The attack comes after cyber intrusions at prominent companies like Toll, BlueScope Steel, Lion, and Fisher & Paykel in New Zealand.
Why is China targeting Australia?
Some of the same computer code and tactics used in the latest cyber attack were used in a February 2019 hack into Parliament House, also blamed on China, experts say.
Intelligence sources have told the ABC the earlier attack was likely conducted by China’s premier intelligence agency in retaliation for Australia banning telco Huawei from the 5G network in 2018.
The recent intrusions were likely designed to achieve two broad outcomes, the former official said.
“[This is] a concerted campaign against the Australian economy and political systems … for the purposes of gathering strategic information and causing economic damage.”
Some of the activity may also be connected to attempts to steal information linked to Australia’s COVID-19 response, the official said.
So how serious is it?
UNSW Canberra Centre of Internet Safety director Nigel Phair said Australians urgently needed to take cyber security seriously.
“In recent times the volume and the stealth have increased,” he said.
“Cyber crime is now a modern part of statecraft and warfare.
“You can have big battleships and guns or you can conduct a lot of cyber attacks and show your muscle and how you can disrupt an economy.”
Just because we haven’t reached a stage where a large scale attack had shut down electricity grids, or stolen bank details doesn’t mean we’re not at risk.
The most vulnerable to an attack are small businesses, he said.
“Everywhere is vulnerable. Take out banking, they invest heavily in cyber security and most of the federal government is also good.
“Big and medium businesses are bad, so is small business – remember small business make up over 90 per cent of businesses in this country, yet they are a forgotten part of the supply chain.
“Company directors are asleep at the wheel. They need to change the way they look at their online assets.
“They have got to understand they need to invest and they’re just not doing it.”
But how does it even work?
Cyber crime should be the stuff of nightmares, experts say.
It can result in identify theft, bribery, and blackouts if things like the electricity grid are targeted.
“There are different types of cyber attacks,” Australian Information Security Association chair Damien Manuel said.
“They range from somebody tricking you to click on something which installs software which acts in a malicious way to encrypting all your data, or they could blackmail you into paying a ransom.”
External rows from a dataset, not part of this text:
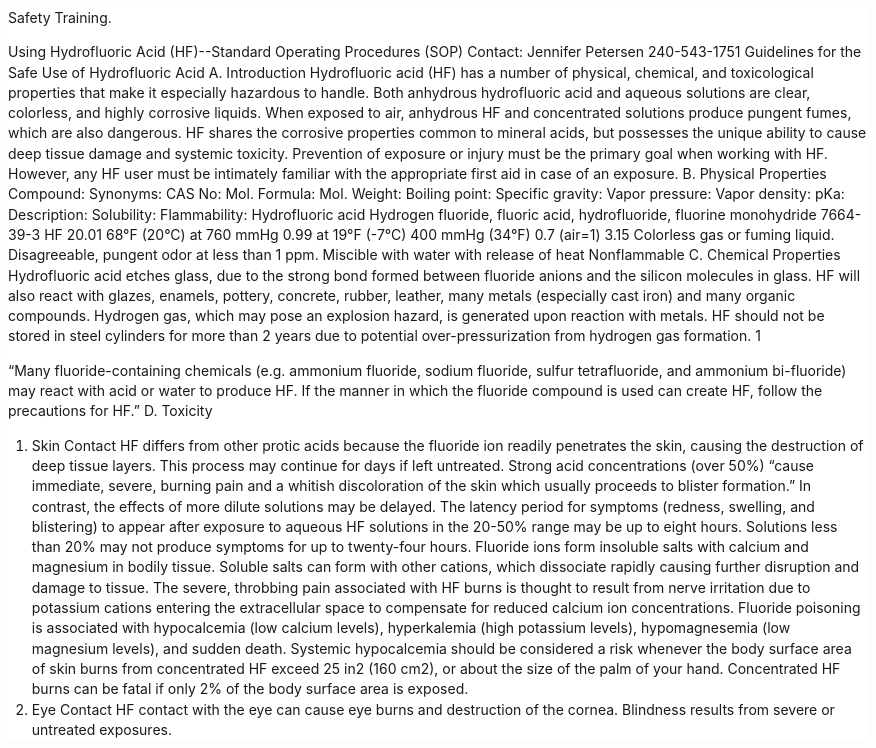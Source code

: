 Safety Training.

Using Hydrofluoric Acid (HF)--Standard Operating Procedures (SOP)
Contact: Jennifer Petersen 240-543-1751
Guidelines for the Safe Use of Hydrofluoric Acid
 A. Introduction
Hydrofluoric acid (HF) has a number of physical, chemical, and toxicological properties that make it especially hazardous to handle. Both anhydrous hydrofluoric acid and aqueous solutions are clear, colorless, and highly corrosive liquids. When exposed to air, anhydrous HF and concentrated solutions produce pungent fumes, which are also dangerous. HF shares the corrosive properties common to mineral acids, but possesses the unique ability to cause deep tissue damage and systemic toxicity.
Prevention of exposure or injury must be the primary goal when working with HF. However, any HF user must be intimately familiar with the appropriate first aid in case of an exposure.
B. Physical Properties
Compound: Synonyms:
CAS No:
Mol. Formula: Mol. Weight: Boiling point: Specific gravity: Vapor pressure: Vapor density: pKa: Description:
Solubility: Flammability:
Hydrofluoric acid
Hydrogen fluoride, fluoric acid, hydrofluoride, fluorine monohydride 7664-39-3
HF
20.01
68°F (20°C) at 760 mmHg
0.99 at 19°F (-7°C)
400 mmHg (34°F)
0.7 (air=1)
3.15
Colorless gas or fuming liquid. Disagreeable, pungent odor at less than 1 ppm.
Miscible with water with release of heat
Nonflammable
C. Chemical Properties
Hydrofluoric acid etches glass, due to the strong bond formed between fluoride anions and the silicon molecules in glass. HF will also react with glazes, enamels, pottery, concrete, rubber, leather, many metals (especially cast iron) and many organic compounds. Hydrogen gas, which may pose an explosion hazard, is generated upon reaction with metals. HF should not be stored in steel cylinders for more than 2 years due to potential over-pressurization from hydrogen gas formation.
1

“Many fluoride-containing chemicals (e.g. ammonium fluoride, sodium fluoride, sulfur tetrafluoride, and ammonium bi-fluoride) may react with acid or water to produce HF. If the manner in which the fluoride compound is used can create HF, follow the precautions for HF.”
D. Toxicity
1) Skin Contact
HF differs from other protic acids because the fluoride ion readily penetrates the skin, causing the destruction of deep tissue layers. This process may continue for days if left untreated. Strong acid concentrations (over 50%) “cause immediate, severe, burning pain and a whitish discoloration of the skin which usually proceeds to blister formation.” In contrast, the effects of more dilute solutions may be delayed. The latency period for symptoms (redness, swelling, and blistering) to appear after exposure to aqueous HF solutions in the 20-50% range may be up to eight hours. Solutions less than 20% may not produce symptoms for up to twenty-four hours.
Fluoride ions form insoluble salts with calcium and magnesium in bodily tissue. Soluble salts can form with other cations, which dissociate rapidly causing further disruption and damage to tissue. The severe, throbbing pain associated with HF burns is thought to result from nerve irritation due to potassium cations entering the extracellular space to compensate for reduced calcium ion concentrations.
Fluoride poisoning is associated with hypocalcemia (low calcium levels), hyperkalemia (high potassium levels), hypomagnesemia (low magnesium levels), and sudden death. Systemic hypocalcemia should be considered a risk whenever the body surface area of skin burns from concentrated HF exceed 25 in2 (160 cm2), or about the size of the palm of your hand. Concentrated HF burns can be fatal if only 2% of the body surface area is exposed.
2) Eye Contact
HF contact with the eye can cause eye burns and destruction of the cornea. Blindness results from severe or untreated exposures.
Stealing data and installing nasty software is just the tip of the iceberg.
From there you have distributed denial of service (DDoS) attacks – which is what was happening on Friday morning.
“A DDoS – that’s not about stealing information, it’s about taking services offline.”
This isn’t Australia’s first DDoS rodeo. On Census night in 2016, the online form suffered a series of attacks, sabotaging the website.
To launch this type of attack, nation-state actors have to get millions of smart devices – which can range from your home computer, your phone to even your smart fridge, to all login to a website at the same time.
“Without you knowing your machine might go to a particular site and request it to be loaded. If I control one million of these devices and tell them to go to this website and go to it every few seconds, it becomes overwhelmed with requests.”
While that doesn’t sound too bad if your supermarket order is hacked, it can be dire if it’s information not wanted in the public domain, he said.
“If someone went to Sexyland and stole the customer database that could potentially quite embarrassing. Cyber criminals or foreign governments could use it to coerce people.
“There was an instance of that with Ashley Madison, which was the infidelity website. That led to people committing suicide, family violence, breakups, some of this stuff has real tangible impacts.”